··· DATA

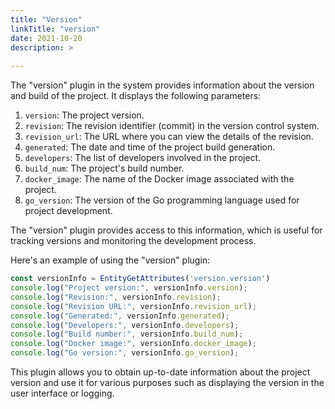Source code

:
 ```yaml
---
title: "Version"
linkTitle: "version"
date: 2021-10-20
description: >
  
---
```


The "version" plugin in the system provides information about the version and build of the project. It displays the
following parameters:

1. `version`: The project version.
2. `revision`: The revision identifier (commit) in the version control system.
3. `revision_url`: The URL where you can view the details of the revision.
4. `generated`: The date and time of the project build generation.
5. `developers`: The list of developers involved in the project.
6. `build_num`: The project's build number.
7. `docker_image`: The name of the Docker image associated with the project.
8. `go_version`: The version of the Go programming language used for project development.

The "version" plugin provides access to this information, which is useful for tracking versions and monitoring the
development process.

Here's an example of using the "version" plugin:

```javascript
const versionInfo = EntityGetAttributes('version.version')
console.log("Project version:", versionInfo.version);
console.log("Revision:", versionInfo.revision);
console.log("Revision URL:", versionInfo.revision_url);
console.log("Generated:", versionInfo.generated);
console.log("Developers:", versionInfo.developers);
console.log("Build number:", versionInfo.build_num);
console.log("Docker image:", versionInfo.docker_image);
console.log("Go version:", versionInfo.go_version);
```

This plugin allows you to obtain up-to-date information about the project version and use it for various purposes such
as displaying the version in the user interface or logging.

······

THE PROBLEM —
Collect every line from the records above that contains the word "about".

RESULT OF THE TASK —
The "version" plugin in the system provides information about the version and build of the project. It displays the
This plugin allows you to obtain up-to-date information about the project version and use it for various purposes such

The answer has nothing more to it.